While the dangers of omitting the details of a sentence when orally imposing it are readily apparent, and while it is the far better practice to state on the record the concurrent or consecutive nature of the sentence, we do not believe the record in this case requires nullification of the "consecutive term" provisions of the written judgment of conviction. In sо holding, we neither approve nor disapprove of the manner in which the trial court accepted the plea and imposed the sentence in this case. The only issue raised on the appeal is whether the sentence is consecutive or concurrent.
*638 The facts are not in dispute. Brown was on parole when he was arrested and charged with the forgery, and the conviction automatically revoked his parole and reinstated his earlier sentence. At the sentencing hearing the prosecutor informed the court that she, defense counsel and the defendant, had reached an agreement that Brown would enter the no contest plea and, further, that:
[Defense counsel] and I have agreed to jointly request that Mr. Brown's sentence be one of four years in the Wisconsin State Prison System consecutive to the sentence which he is currently on parole for. I assume his parole will be shortly or already has been revoked. He would be entitled to the 14 days' credit for time served from the date of his arrest....
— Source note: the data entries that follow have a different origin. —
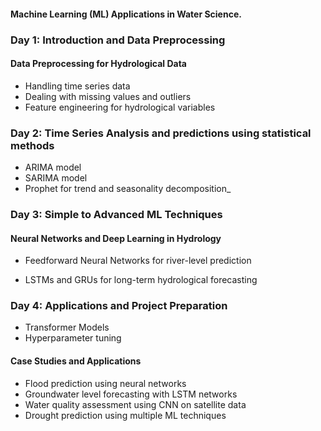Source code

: #### Machine Learning (ML) Applications in Water Science.

### Day 1: Introduction and Data Preprocessing

#### Data Preprocessing for Hydrological Data 

- Handling time series data 
- Dealing with missing values and outliers
- Feature engineering for hydrological variables


### Day 2: Time Series Analysis and predictions using statistical methods

- ARIMA model
- SARIMA model
- Prophet for trend and seasonality decomposition_


### Day 3: Simple to Advanced ML Techniques


#### Neural Networks and Deep Learning in Hydrology

- Feedforward Neural Networks for river-level prediction
<!-- - CNNs for analyzing satellite imagery of water bodies -->
- LSTMs and GRUs for long-term hydrological forecasting


### Day 4: Applications and Project Preparation
- Transformer Models
- Hyperparameter tuning

#### Case Studies and Applications

- Flood prediction using neural networks
- Groundwater level forecasting with LSTM networks
- Water quality assessment using CNN on satellite data
- Drought prediction using multiple ML techniques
Brown's attornеy then stated that he and Brown agreed with the proposal and the court questioned Brown as to his understanding of the nature of the charge, the effect of his plea, and the рossible penalties. The court then acknowledged that it had reviewed the "sentencing guidelines" prepared by the prosecutor and proceeded as follows:
THE COURT: . . . It's my .understanding the sentence is four years in the Wisconsin State Prison System with credit for 14 days served. Did I write that down correctly?
MS. SAYLES [the prosecutor]: Yes.
THE COURT: Mr. Lubarsky [defense counsel], that's your understanding?
MR. LUBARSKY: Yes.
THE COURT: Mr. Brown, is that your understanding?
MR. BROWN: Yes, sir.
THE COURT: Is there anything you would like to say today?
*639 MR. BROWN: No, sir.
THE COURT: Okay. The sentence will be then as stated on the record . . .. We are adjourned. Thank you.
The written judgment of conviction and sentence contained the following language: "IT IS ADJUDGED that the defendant. . . was conviсted [and] found guilty, and is sentenced to the Wisconsin State Prisons for an indeterminate term of not more than 4 years consecutive to sentence presently serving . . .."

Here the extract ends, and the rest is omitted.